Higher doses of vitamin C show promise as cancer treatment adjunct

Vitamin C as a cancer treatment adjunct received a boost with the release of recent research results in the May edition of Cancer Chemotherapy and Pharmacology.

In the study, conducted by a team from the Center Treatment Centers of America led by led by Robert Levin, MD, and Christopher M. Stephenson, DO, used higher doses of the vitamin, administered intravenously, than have been used in previous trials.

Use of vitamin C to treat cancer patients first became popular in the 1970s as a result of the work of Nobel Laureate Linus Pauling. However, studies conducted with orally dosed supplements did not demonstrate any clinical benefit in cancer patients, most likely due to the finding that the levels of orally-administered vitamin C delivered to a patient's blood stream were considerably lower than the levels needed to kill cancer cells in either test tube or animal models.

Recent studies in which vitamin C was administered intravenously (by IV) resulted in higher levels delivered to the patient's bloodstream suggest that vitamin C may, in fact, promote anticancer activity. The CTCA’s recently completed Phase I clinical trial determined the pharmacokinetics, safety and tolerability of IV-administered, high dose vitamin C at levels that could potentially achieve the serum concentrations adequate for anti-cancer activity.

Higher doses achieved

As noted in the study, a previous Phase I IV vitamin C trial stopped dose escalation at approximately 56 g/m2, when peak blood levels approached 26 mM, a level that inhibited tumor growth in mice. However, 30 to 40 mM ascorbic acid in mouse blood only partially inhibited the rate of tumor growth and did not result in tumor regression.

In the recent trial, researchers were seeking to obtain even higher blood concentrations. Their 70 to 80 g/m2 dose delivered blood concentrations of 49 mM. These levels appear to have a greater potential for producing anti-cancer activity in future studies.

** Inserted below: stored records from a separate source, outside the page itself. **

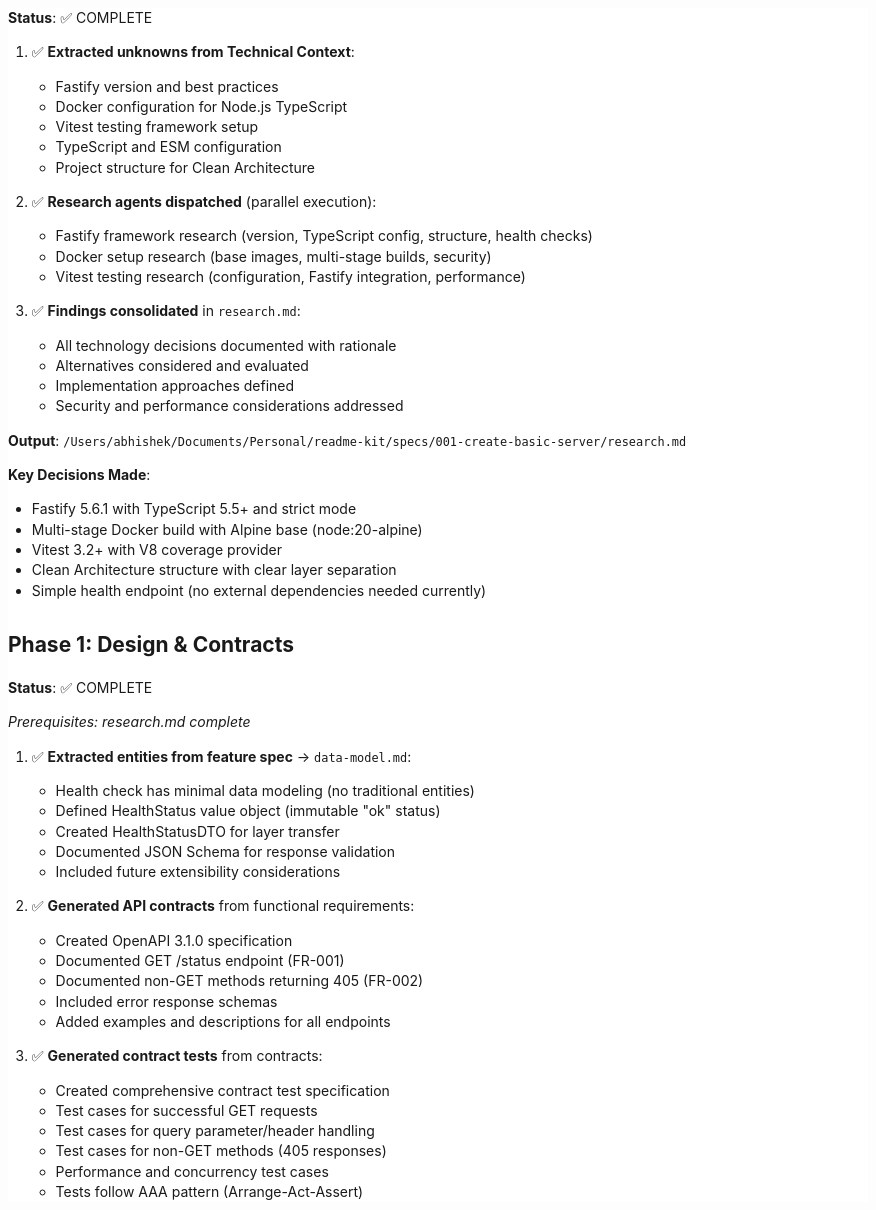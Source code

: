 **Status**: ✅ COMPLETE

1. ✅ **Extracted unknowns from Technical Context**:
   - Fastify version and best practices
   - Docker configuration for Node.js TypeScript
   - Vitest testing framework setup
   - TypeScript and ESM configuration
   - Project structure for Clean Architecture

2. ✅ **Research agents dispatched** (parallel execution):
   - Fastify framework research (version, TypeScript config, structure, health checks)
   - Docker setup research (base images, multi-stage builds, security)
   - Vitest testing research (configuration, Fastify integration, performance)

3. ✅ **Findings consolidated** in `research.md`:
   - All technology decisions documented with rationale
   - Alternatives considered and evaluated
   - Implementation approaches defined
   - Security and performance considerations addressed

**Output**: `/Users/abhishek/Documents/Personal/readme-kit/specs/001-create-basic-server/research.md`

**Key Decisions Made**:
- Fastify 5.6.1 with TypeScript 5.5+ and strict mode
- Multi-stage Docker build with Alpine base (node:20-alpine)
- Vitest 3.2+ with V8 coverage provider
- Clean Architecture structure with clear layer separation
- Simple health endpoint (no external dependencies needed currently)

## Phase 1: Design & Contracts

**Status**: ✅ COMPLETE

*Prerequisites: research.md complete*

1. ✅ **Extracted entities from feature spec** → `data-model.md`:
   - Health check has minimal data modeling (no traditional entities)
   - Defined HealthStatus value object (immutable "ok" status)
   - Created HealthStatusDTO for layer transfer
   - Documented JSON Schema for response validation
   - Included future extensibility considerations

2. ✅ **Generated API contracts** from functional requirements:
   - Created OpenAPI 3.1.0 specification
   - Documented GET /status endpoint (FR-001)
   - Documented non-GET methods returning 405 (FR-002)
   - Included error response schemas
   - Added examples and descriptions for all endpoints

3. ✅ **Generated contract tests** from contracts:
   - Created comprehensive contract test specification
   - Test cases for successful GET requests
   - Test cases for query parameter/header handling
   - Test cases for non-GET methods (405 responses)
   - Performance and concurrency test cases
   - Tests follow AAA pattern (Arrange-Act-Assert)
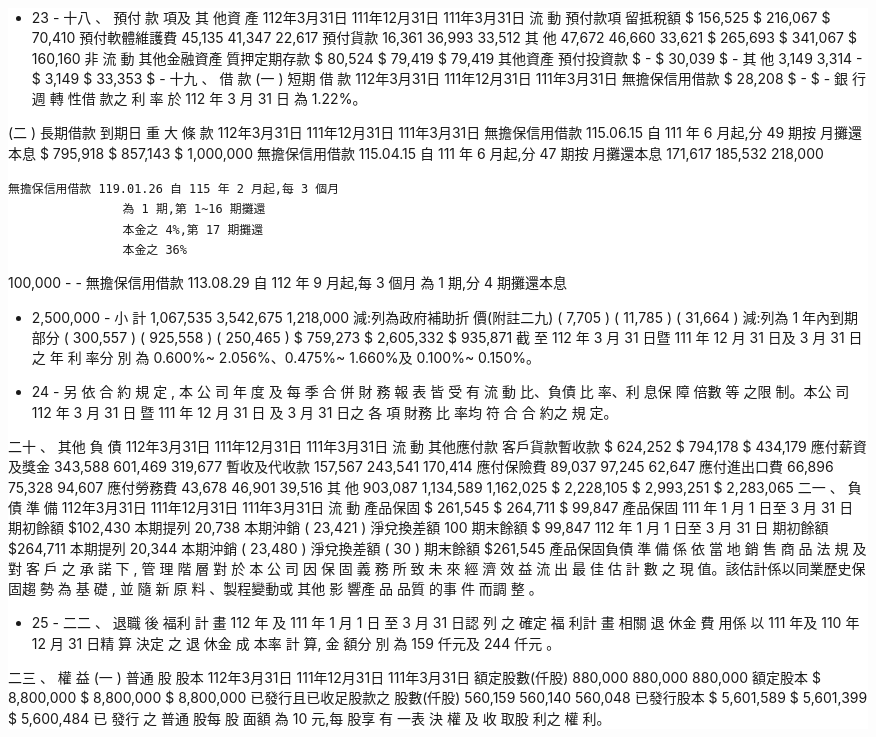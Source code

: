 - 23 -
十八 、 預付 款 項及 其 他資 產 112年3月31日 111年12月31日 111年3月31日 流 動 預付款項 留抵稅額 $ 156,525 $ 216,067 $ 70,410 預付軟體維護費 45,135 41,347 22,617 預付貨款 16,361 36,993 33,512 其 他 47,672 46,660 33,621
$ 265,693 $ 341,067 $ 160,160 非 流 動 其他金融資產 質押定期存款 $ 80,524 $ 79,419 $ 79,419 其他資產 預付投資款 $ - $ 30,039 $ -
 其 他 3,149 3,314 -
$ 3,149 $ 33,353 $ -
十九 、 借 款
(一 ) 短期 借 款 112年3月31日 111年12月31日 111年3月31日 無擔保信用借款 $ 28,208 $ - $ -
銀 行週 轉 性借 款之 利 率 於 112 年 3 月 31 日 為 1.22%。

(二 ) 長期借款 到期日 重 大 條 款 112年3月31日 111年12月31日 111年3月31日 無擔保信用借款 115.06.15 自 111 年 6 月起,分 49 期按 月攤還本息
$ 795,918 $ 857,143 $ 1,000,000 無擔保信用借款 115.04.15 自 111 年 6 月起,分 47 期按 月攤還本息 171,617 185,532 218,000

```
無擔保信用借款 119.01.26 自 115 年 2 月起,每 3 個月
                為 1 期,第 1~16 期攤還
                本金之 4%,第 17 期攤還
                本金之 36%

```

100,000 - -
無擔保信用借款 113.08.29 自 112 年 9 月起,每 3 個月 為 1 期,分 4 期攤還本息
- 2,500,000 -
 小 計 1,067,535 3,542,675 1,218,000 減:列為政府補助折 價(附註二九)
( 7,705 ) ( 11,785 ) ( 31,664 )
減:列為 1 年內到期 部分
( 300,557 ) ( 925,558 ) ( 250,465 )
$ 759,273 $ 2,605,332 $ 935,871 截 至 112 年 3 月 31 日暨 111 年 12 月 31 日及 3 月 31 日之 年 利 率分 別 為 0.600%~ 2.056%、0.475%~ 1.660%及 0.100%~ 0.150%。

- 24 -
另 依 合 約 規 定 , 本 公 司 年 度 及 每 季 合 併 財 務 報 表 皆 受 有 流 動 比、負債 比 率、利 息保 障 倍數 等 之限 制。本公 司 112 年 3 月 31 日 暨 111 年 12 月 31 日 及 3 月 31 日之 各 項 財務 比 率均 符 合 合 約之 規 定。

二十 、 其他 負 債 112年3月31日 111年12月31日 111年3月31日 流 動 其他應付款 客戶貨款暫收款 $ 624,252 $ 794,178 $ 434,179 應付薪資及獎金 343,588 601,469 319,677 暫收及代收款 157,567 243,541 170,414 應付保險費 89,037 97,245 62,647 應付進出口費 66,896 75,328 94,607 應付勞務費 43,678 46,901 39,516 其 他 903,087 1,134,589 1,162,025
$ 2,228,105 $ 2,993,251 $ 2,283,065 二一 、 負債 準 備 112年3月31日 111年12月31日 111年3月31日 流 動 產品保固 $ 261,545 $ 264,711 $ 99,847 產品保固 111 年 1 月 1 日至 3 月 31 日 期初餘額 $102,430 本期提列 20,738 本期沖銷 ( 23,421 )
淨兌換差額 100 期末餘額 $ 99,847 112 年 1 月 1 日至 3 月 31 日 期初餘額 $264,711 本期提列 20,344 本期沖銷 ( 23,480 )
淨兌換差額 ( 30 ) 期末餘額 $261,545 產品保固負債 準 備 係 依 當 地 銷 售 商 品 法 規 及 對 客 戶 之 承 諾 下 , 管 理 階 層 對 於 本 公 司 因 保 固 義 務 所 致 未 來 經 濟 效 益 流 出 最 佳 估 計 數 之 現 值。該估計係以同業歷史保固趨 勢 為 基 礎 , 並 隨 新 原 料 、製程變動或 其他 影 響產 品 品質 的事 件 而調 整 。

- 25 -
二二 、 退職 後 福利 計 畫 112 年 及 111 年 1 月 1 日 至 3 月 31 日認 列 之 確定 福 利計 畫 相關 退 休金 費 用係 以 111 年及 110 年 12 月 31 日精 算 決定 之 退 休金 成 本率 計 算, 金 額分 別 為 159 仟元及 244 仟元 。

二三 、 權 益
(一 ) 普通 股 股本 112年3月31日 111年12月31日 111年3月31日 額定股數(仟股) 880,000 880,000 880,000 額定股本 $ 8,800,000 $ 8,800,000 $ 8,800,000 已發行且已收足股款之 股數(仟股) 560,159 560,140 560,048 已發行股本 $ 5,601,589 $ 5,601,399 $ 5,600,484 已 發行 之 普通 股每 股 面額 為 10 元,每 股享 有 一表 決 權 及 收 取股 利之 權 利。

"While this may be the baseline for treatment potential," said Dr. Stephenson, "it suggests we are on the right track for future studies and eventual use in fighting cancer."


The use of IV-administered vitamin C in combination with cytotoxic chemotherapy is further encouraged by a recent report showing that vitamin C potentiated the antitumor activity of gemcitabine against seven human and one murine pancreatic cancer cell lines. This observation is of particular interest as two of the human lines were resistant to gemcitabine.

 Synergistic antitumor activity occurred in tissue culture and in vivo studies with implanted tumors in mice. In addition, a recently published phase I clinical trial evaluated IV-administered vitamin C combined with gemcitabine and erlotinib in nine patients with stage IV metastatic pancreatic cancer. Pharmacologic levels of vitamin C were potentially achieved in all participants and tumor volumes decreased in eight out of nine patients.



The findings of the CTCA study, coupled with the emerging evidence from the available literature, suggest that the combination of IV-administered vitamin C with gemcitabine to treat pancreatic cancer is therapeutic approach that warrants further evaluation. The CTCA research team is planning to conduct a phase 2 study using the higher dose of 70 to 80 g/m2 to achieve more adequate and longer lasting blood concentrations of vitamin C to better understand the possible outcome of this increased dosage.

Source: Phase I clinical trial to evaluate the safety, tolerability, and pharmacokinetics of high-dose intravenous ascorbic acid in patients with advanced cancer. Stephenson CM, Levin RD, Spector T, Lis CG. Cancer Chemotherapy and Pharmacology.  May 2013.